I’m trying very hard to just give her space but I keep going from feeling really sad and crying a lot to feeling a lot of anger towards her. Please don’t tell me to forget her and move on. Everyone is telling me to cut her out of my life but no one knows what we‘ve been through together. I still feel that we are meant to be. I just don’t understand why now she’d walk away from us.
Yangki’s Answer: It’s not my intention to sound mean here, but relationships don’t just end (please see my post: Why The Man or Woman You Love Doesn’t Want You Pt. 4). There are always clues before a relationship actually ends, but either you didn’t pick up on them early enough to try to stop the break-up or you were in denial. Some people get caught up on the “feel good” aspect of the relationship not wanting to deal with the underlying problems until one day it just blows up in their faces.
Did she fall out of love? I don’t know, only she can answer that. What I do know is that men and women can and do go from saying “I love you very much” one day to “I don’t want to be with you” the next day because someone can love another very much but feel that the person they love is not meeting their needs, wants or desires, or does not share their beliefs, interests and life goals.
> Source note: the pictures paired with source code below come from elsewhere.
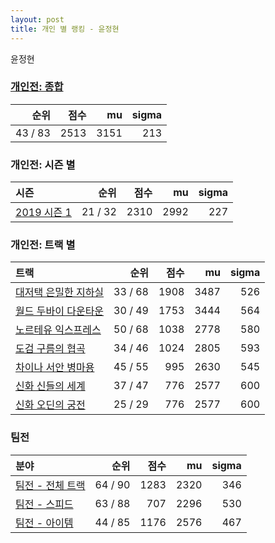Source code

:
 ```yaml
---
layout: post
title: 개인 별 랭킹 - 윤정현
---
```


윤정현

### [개인전: 종합](../singles-full)

| 순위 | 점수 | mu | sigma |
|---:|---:|---:|---:|
| 43 / 83 | 2513 | 3151 | 213 |

### 개인전: 시즌 별

| 시즌 | 순위 | 점수 | mu | sigma |
|:---|---:|---:|---:|---:|
| [2019 시즌 1](../s2019_1) | 21 / 32 | 2310 | 2992 | 227 |

### 개인전: 트랙 별

| 트랙 | 순위 | 점수 | mu | sigma |
|:---|---:|---:|---:|---:|
| [대저택 은밀한 지하실](../jeotaek) | 33 / 68 | 1908 | 3487 | 526 |
| [월드 두바이 다운타운](../dubai) | 30 / 49 | 1753 | 3444 | 564 |
| [노르테유 익스프레스](../noex) | 50 / 68 | 1038 | 2778 | 580 |
| [도검 구름의 협곡](../hyupgog) | 34 / 46 | 1024 | 2805 | 593 |
| [차이나 서안 병마용](../byeongma) | 45 / 55 | 995 | 2630 | 545 |
| [신화 신들의 세계](../shinsegye) | 37 / 47 | 776 | 2577 | 600 |
| [신화 오딘의 궁전](../odin) | 25 / 29 | 776 | 2577 | 600 |

### 팀전

| 분야 | 순위 | 점수 | mu | sigma |
|:---|---:|---:|---:|---:|
| [팀전 - 전체 트랙](../team-full) | 64 / 90 | 1283 | 2320 | 346 |
| [팀전 - 스피드](../team-speed) | 63 / 88 | 707 | 2296 | 530 |
| [팀전 - 아이템](../team-item) | 44 / 85 | 1176 | 2576 | 467 |
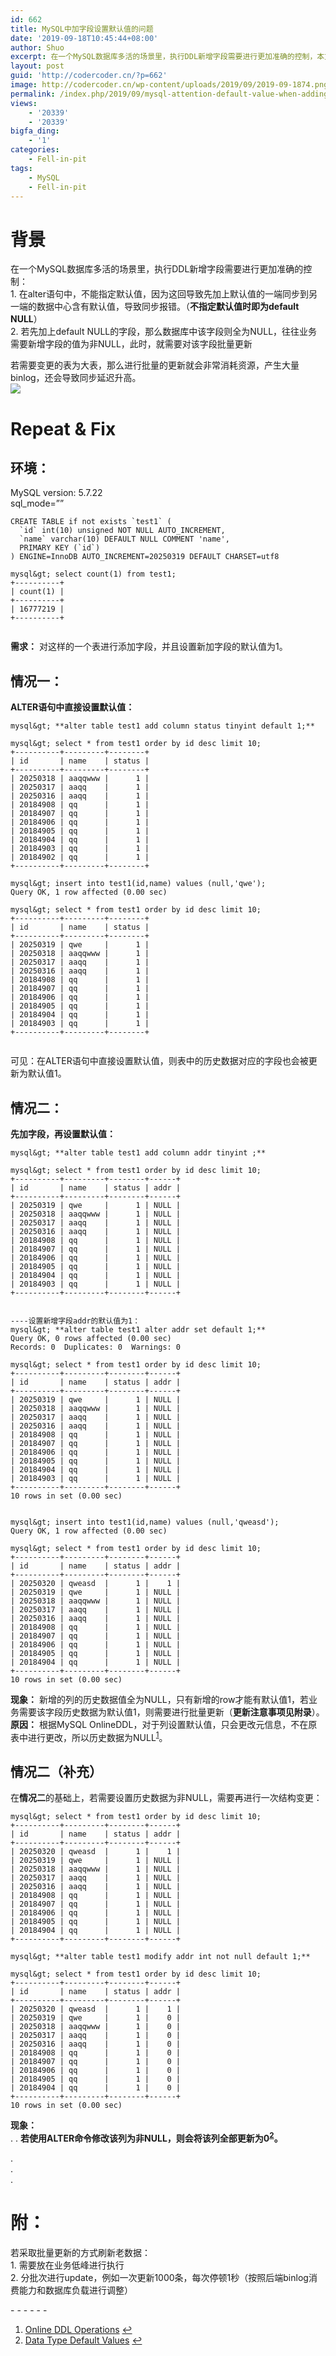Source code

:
 ```yaml
---
id: 662
title: MySQL中加字段设置默认值的问题
date: '2019-09-18T10:45:44+08:00'
author: Shuo
excerpt: 在一个MySQL数据库多活的场景里，执行DDL新增字段需要进行更加准确的控制，本文主要介绍在加字段的时候，新字段默认值的问题及控制。
layout: post
guid: 'http://codercoder.cn/?p=662'
image: http://codercoder.cn/wp-content/uploads/2019/09/2019-09-1874.png
permalink: /index.php/2019/09/mysql-attention-default-value-when-adding-column/
views:
    - '20339'
    - '20339'
bigfa_ding:
    - '1'
categories:
    - Fell-in-pit
tags:
    - MySQL
    - Fell-in-pit
---
```


# 背景

在一个MySQL数据库多活的场景里，执行DDL新增字段需要进行更加准确的控制：  
1\. 在alter语句中，不能指定默认值，因为这回导致先加上默认值的一端同步到另一端的数据中心含有默认值，导致同步报错。（**不指定默认值时即为default NULL**）  
2\. 若先加上default NULL的字段，那么数据库中该字段则全为NULL，往往业务需要新增字段的值为非NULL，此时，就需要对该字段批量更新

若需要变更的表为大表，那么进行批量的更新就会非常消耗资源，产生大量binlog，还会导致同步延迟升高。  
[![](http://codercoder.cn/wp-content/uploads/2019/09/2019-09-1874.png)](http://codercoder.cn/wp-content/uploads/2019/09/2019-09-1874.png)

# Repeat & Fix

## 环境：

MySQL version: 5.7.22  
sql\_mode=””

```
CREATE TABLE if not exists `test1` (
  `id` int(10) unsigned NOT NULL AUTO_INCREMENT,
  `name` varchar(10) DEFAULT NULL COMMENT 'name',
  PRIMARY KEY (`id`)
) ENGINE=InnoDB AUTO_INCREMENT=20250319 DEFAULT CHARSET=utf8

mysql&gt; select count(1) from test1;
+----------+
| count(1) |
+----------+
| 16777219 |
+----------+


```

**需求：** 对这样的一个表进行添加字段，并且设置新加字段的默认值为1。

## 情况一：

**ALTER语句中直接设置默认值：**

```
mysql&gt; **alter table test1 add column status tinyint default 1;**

mysql&gt; select * from test1 order by id desc limit 10;
+----------+---------+--------+
| id       | name    | status |
+----------+---------+--------+
| 20250318 | aaqqwww |      1 |
| 20250317 | aaqq    |      1 |
| 20250316 | aaqq    |      1 |
| 20184908 | qq      |      1 |
| 20184907 | qq      |      1 |
| 20184906 | qq      |      1 |
| 20184905 | qq      |      1 |
| 20184904 | qq      |      1 |
| 20184903 | qq      |      1 |
| 20184902 | qq      |      1 |
+----------+---------+--------+

mysql&gt; insert into test1(id,name) values (null,'qwe');
Query OK, 1 row affected (0.00 sec)

mysql&gt; select * from test1 order by id desc limit 10;
+----------+---------+--------+
| id       | name    | status |
+----------+---------+--------+
| 20250319 | qwe     |      1 |
| 20250318 | aaqqwww |      1 |
| 20250317 | aaqq    |      1 |
| 20250316 | aaqq    |      1 |
| 20184908 | qq      |      1 |
| 20184907 | qq      |      1 |
| 20184906 | qq      |      1 |
| 20184905 | qq      |      1 |
| 20184904 | qq      |      1 |
| 20184903 | qq      |      1 |
+----------+---------+--------+


```

可见：在ALTER语句中直接设置默认值，则表中的历史数据对应的字段也会被更新为默认值1。

## 情况二：

**先加字段，再设置默认值：**

```
mysql&gt; **alter table test1 add column addr tinyint ;**

mysql&gt; select * from test1 order by id desc limit 10;
+----------+---------+--------+------+
| id       | name    | status | addr |
+----------+---------+--------+------+
| 20250319 | qwe     |      1 | NULL |
| 20250318 | aaqqwww |      1 | NULL |
| 20250317 | aaqq    |      1 | NULL |
| 20250316 | aaqq    |      1 | NULL |
| 20184908 | qq      |      1 | NULL |
| 20184907 | qq      |      1 | NULL |
| 20184906 | qq      |      1 | NULL |
| 20184905 | qq      |      1 | NULL |
| 20184904 | qq      |      1 | NULL |
| 20184903 | qq      |      1 | NULL |
+----------+---------+--------+------+


----设置新增字段addr的默认值为1：
mysql&gt; **alter table test1 alter addr set default 1;**
Query OK, 0 rows affected (0.00 sec)
Records: 0  Duplicates: 0  Warnings: 0

mysql&gt; select * from test1 order by id desc limit 10;
+----------+---------+--------+------+
| id       | name    | status | addr |
+----------+---------+--------+------+
| 20250319 | qwe     |      1 | NULL |
| 20250318 | aaqqwww |      1 | NULL |
| 20250317 | aaqq    |      1 | NULL |
| 20250316 | aaqq    |      1 | NULL |
| 20184908 | qq      |      1 | NULL |
| 20184907 | qq      |      1 | NULL |
| 20184906 | qq      |      1 | NULL |
| 20184905 | qq      |      1 | NULL |
| 20184904 | qq      |      1 | NULL |
| 20184903 | qq      |      1 | NULL |
+----------+---------+--------+------+
10 rows in set (0.00 sec)


mysql&gt; insert into test1(id,name) values (null,'qweasd');
Query OK, 1 row affected (0.00 sec)

mysql&gt; select * from test1 order by id desc limit 10;
+----------+---------+--------+------+
| id       | name    | status | addr |
+----------+---------+--------+------+
| 20250320 | qweasd  |      1 |    1 |
| 20250319 | qwe     |      1 | NULL |
| 20250318 | aaqqwww |      1 | NULL |
| 20250317 | aaqq    |      1 | NULL |
| 20250316 | aaqq    |      1 | NULL |
| 20184908 | qq      |      1 | NULL |
| 20184907 | qq      |      1 | NULL |
| 20184906 | qq      |      1 | NULL |
| 20184905 | qq      |      1 | NULL |
| 20184904 | qq      |      1 | NULL |
+----------+---------+--------+------+
10 rows in set (0.00 sec)

```

**现象：** 新增的列的历史数据值全为NULL，只有新增的row才能有默认值1，若业务需要该字段历史数据为默认值1，则需要进行批量更新（**更新注意事项见附录**）。  
**原因：** 根据MySQL OnlineDDL，对于列设置默认值，只会更改元信息，不在原表中进行更改，所以历史数据为NULL<sup id="fnref-662-1">[1](#fn-662-1)</sup>。

## 情况二（补充）

在**情况二**的基础上，若需要设置历史数据为非NULL，需要再进行一次结构变更：

```
mysql&gt; select * from test1 order by id desc limit 10;
+----------+---------+--------+------+
| id       | name    | status | addr |
+----------+---------+--------+------+
| 20250320 | qweasd  |      1 |    1 |
| 20250319 | qwe     |      1 | NULL |
| 20250318 | aaqqwww |      1 | NULL |
| 20250317 | aaqq    |      1 | NULL |
| 20250316 | aaqq    |      1 | NULL |
| 20184908 | qq      |      1 | NULL |
| 20184907 | qq      |      1 | NULL |
| 20184906 | qq      |      1 | NULL |
| 20184905 | qq      |      1 | NULL |
| 20184904 | qq      |      1 | NULL |
+----------+---------+--------+------+

mysql&gt; **alter table test1 modify addr int not null default 1;**

mysql&gt; select * from test1 order by id desc limit 10;
+----------+---------+--------+------+
| id       | name    | status | addr |
+----------+---------+--------+------+
| 20250320 | qweasd  |      1 |    1 |
| 20250319 | qwe     |      1 |    0 |
| 20250318 | aaqqwww |      1 |    0 |
| 20250317 | aaqq    |      1 |    0 |
| 20250316 | aaqq    |      1 |    0 |
| 20184908 | qq      |      1 |    0 |
| 20184907 | qq      |      1 |    0 |
| 20184906 | qq      |      1 |    0 |
| 20184905 | qq      |      1 |    0 |
| 20184904 | qq      |      1 |    0 |
+----------+---------+--------+------+
10 rows in set (0.00 sec)

```

**现象：**  
. . **若使用ALTER命令修改该列为非NULL，则会将该列全部更新为0<sup id="fnref-662-2">[2](#fn-662-2)</sup>。**

.  
.  
.

# 附：

若采取批量更新的方式刷新老数据：  
1\. 需要放在业务低峰进行执行  
2\. 分批次进行update，例如一次更新1000条，每次停顿1秒（按照后端binlog消费能力和数据库负载进行调整）

<div class="footnotes" role="doc-endnotes">- - - - - -

1. [Online DDL Operations](https://dev.mysql.com/doc/refman/5.7/en/innodb-online-ddl-operations.html) [↩︎](#fnref-662-1)
2. [Data Type Default Values](https://dev.mysql.com/doc/refman/5.7/en/data-type-defaults.html) [↩︎](#fnref-662-2)

</div>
It does not necessarily mean she stopped loving you, it just means she does not want to be in a relationship with you because 1) she’s not happy, 2) she’s lost that “in love” excitement, 3) she met/is interested in someone else 4) she does not see the relationship going anywhere, or 5) something else she feels is not right about the relationship.
Instead of focusing on “…but she said she loved me”, I suggest you sit with yourself and re-examine the relationship in totality. What were the problems in the relationship? What did she want, need or desire but felt that she was not getting? What do you feel that you could have done but didn’t do to make the relationship better? Etc.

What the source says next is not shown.